Use PIA to provide client-based queues

Current DVMS MAL strategy grew from CFFS where, typically, one RAM area was used for the hardware queue for the controller. This precludes being able to indicate completeness of requests to multiple clients out-of-line from the issuance of their request. If PIA is used such that each client has its own RAM area where it can queue requests, the PRL can convey requests from multiple user's RAM areas into the RAM area for the controller, and back again when those requests are complete. Blocking at the user level would be on its own requests, not on the requests of all other users.

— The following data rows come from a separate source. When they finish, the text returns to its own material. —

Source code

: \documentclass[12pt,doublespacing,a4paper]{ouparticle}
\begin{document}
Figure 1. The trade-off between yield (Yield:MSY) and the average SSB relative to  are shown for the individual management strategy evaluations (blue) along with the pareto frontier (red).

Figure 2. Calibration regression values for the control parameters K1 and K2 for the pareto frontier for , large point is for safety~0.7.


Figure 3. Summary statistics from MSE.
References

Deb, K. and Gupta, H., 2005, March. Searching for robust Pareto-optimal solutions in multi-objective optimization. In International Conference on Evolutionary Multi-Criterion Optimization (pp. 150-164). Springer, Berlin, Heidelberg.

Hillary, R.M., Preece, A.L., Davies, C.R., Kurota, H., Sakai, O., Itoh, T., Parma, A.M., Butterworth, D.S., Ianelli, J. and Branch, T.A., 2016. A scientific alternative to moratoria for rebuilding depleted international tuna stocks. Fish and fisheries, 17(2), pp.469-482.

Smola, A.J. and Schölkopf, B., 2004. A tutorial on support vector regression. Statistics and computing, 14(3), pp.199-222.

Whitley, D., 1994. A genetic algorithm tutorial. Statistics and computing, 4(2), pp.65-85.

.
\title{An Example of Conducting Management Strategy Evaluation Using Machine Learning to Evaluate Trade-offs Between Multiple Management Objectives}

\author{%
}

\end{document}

  • Update each MAL's top layer to be client resource aware.
    • The MAL's PRL will collect from the client resources when building the HW transfer queue.
    • The MAL's PRL will manage client completion notifications.
      • MALs will no longer go directly to HW for completion confirmation. Need some structure in the client resource for completion polling.
    • What about a multi-threaded client? One resource per thread?

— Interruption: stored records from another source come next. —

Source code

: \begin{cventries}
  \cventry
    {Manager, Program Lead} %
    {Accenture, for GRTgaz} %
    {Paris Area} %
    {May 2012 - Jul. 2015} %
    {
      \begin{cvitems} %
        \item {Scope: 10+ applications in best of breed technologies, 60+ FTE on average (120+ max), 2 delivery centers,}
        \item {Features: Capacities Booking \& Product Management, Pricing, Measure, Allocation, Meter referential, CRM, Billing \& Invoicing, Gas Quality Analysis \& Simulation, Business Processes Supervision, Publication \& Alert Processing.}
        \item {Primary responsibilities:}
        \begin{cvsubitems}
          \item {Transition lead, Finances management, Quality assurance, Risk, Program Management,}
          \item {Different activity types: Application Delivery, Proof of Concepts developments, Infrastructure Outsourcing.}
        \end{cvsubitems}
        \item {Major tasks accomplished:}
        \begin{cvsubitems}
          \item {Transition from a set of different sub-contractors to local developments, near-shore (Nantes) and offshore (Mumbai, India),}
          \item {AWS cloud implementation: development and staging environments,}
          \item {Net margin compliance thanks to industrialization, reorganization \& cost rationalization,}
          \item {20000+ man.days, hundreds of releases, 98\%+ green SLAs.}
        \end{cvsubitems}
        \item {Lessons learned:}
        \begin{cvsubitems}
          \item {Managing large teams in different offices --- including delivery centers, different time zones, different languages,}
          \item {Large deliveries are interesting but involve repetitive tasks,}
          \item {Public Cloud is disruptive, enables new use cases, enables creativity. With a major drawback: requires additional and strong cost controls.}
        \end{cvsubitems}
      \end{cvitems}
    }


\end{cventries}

Allow PRL to handle interrupts?

One proposal to alleviate the concern above (multiple users and how to indicate to them that their transaction is completed) is for the kernel to allow PRLs to respond to interrupts. The PRL should be the place where the user context is mapped to the HW context, so the PRL upon handling the interrupt can, without causing partitioning concerns, indicate transaction completeness to the correct user and, additionally, start new transactions to increase throughput.

  • Is this just extending the KMI concept and its concerns beyond the PAL to PRLs?
  • The Kernel UG makes it sound like the handling of timing adjustments to make the KMI transparent to the kernel might be platform-specific?

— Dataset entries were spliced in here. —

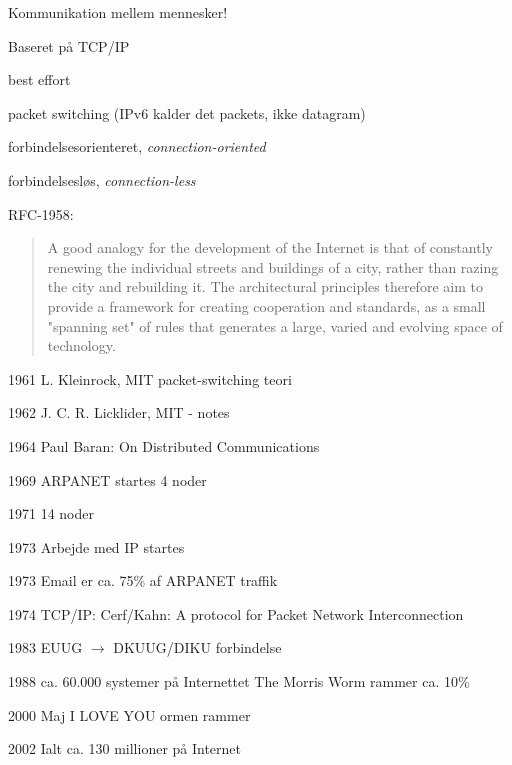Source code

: \documentclass[Screen16to9,17pt]{foils}
\begin{document}

\begin{list1}
\item Kommunikation mellem mennesker!
\item Baseret på TCP/IP
\begin{list2}
\item best effort
\item packet switching (IPv6 kalder det packets, ikke datagram)
\item forbindelsesorienteret, \emph{connection-oriented}
\item forbindelsesløs, \emph{connection-less}
\end{list2}
\end{list1}

RFC-1958:
\begin{quote}
 A good analogy for the development of the Internet is that of
 constantly renewing the individual streets and buildings of a city,
 rather than razing the city and rebuilding it. The architectural
 principles therefore aim to provide a framework for creating
 cooperation and standards, as a small "spanning set" of rules that
 generates a large, varied and evolving space of technology.
\end{quote}


\begin{list2}
\item[1961]  L. Kleinrock, MIT packet-switching teori
\item[1962]  J. C. R. Licklider, MIT - notes
\item[1964]  Paul Baran: On Distributed Communications
\item[1969]  ARPANET startes 4 noder
\item[1971]  14 noder
\item[1973]  Arbejde med IP startes
\item[1973]  Email er ca. 75\% af ARPANET traffik
\item[1974]  TCP/IP: Cerf/Kahn: A protocol for Packet
        Network Interconnection
\item[1983]  EUUG $\rightarrow$ DKUUG/DIKU forbindelse
\item[1988]  ca. 60.000 systemer på Internettet
        The Morris Worm rammer ca. 10\%
\item[2000]  Maj I LOVE YOU ormen rammer
\item[2002]  Ialt ca. 130 millioner på Internet
\end{list2}
\end{document}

Prior stream-of-consciousness garble

    • Avoid blocking users except where absolutely necessary.
      • Where is absolutely necessary?
        • When transactions to HW cannot be atomic, such as when a transaction is started but will take some time to complete.
    • Transactions to HW should:
    1. Poll for busy.
    2. Initiate transaction.
    3. Poll for complete.
    • How to handle completeness checking in the following scenarios:
      • In a multi-user scenario where user A that has made it to step 3, but is switched out by the kernel to user B which is at step 1.
    • When the HW completes:
      • If it completes while user B is in context, how does the driver tell user A that its transaction has completed? (Is this a potential partitioning violation?)
      • If user B proceeds through steps 2 and 3, but is switched out by the kernel back to user A, how does user A know that it is now polling for user B's transaction completeness and that its transaction has already completed?
  • Typically a HW controller has "complete" bit indications in its registers; but no indication of who started the thing that just completed.